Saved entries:

● ● ● ● ● ● ●

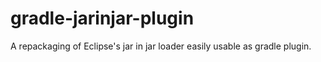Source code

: # gradle-jarinjar-plugin
A repackaging of Eclipse's jar in jar loader easily usable as gradle plugin.
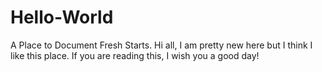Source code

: # Hello-World
A Place to Document Fresh Starts.
Hi all, I am pretty new here but I think I like this place. 
If you are reading this, I wish you a good day!
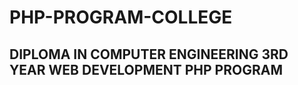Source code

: # PHP-PROGRAM-COLLEGE
<H2>DIPLOMA IN COMPUTER ENGINEERING 3RD YEAR WEB DEVELOPMENT PHP PROGRAM</H2>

● ● ● ● ● ● ●

| ASSIGNMENT |
What lines in the data include the string "gradle"? Copy each one.

| WRITTEN REPLY |
: # gradle-jarinjar-plugin
A repackaging of Eclipse's jar in jar loader easily usable as gradle plugin.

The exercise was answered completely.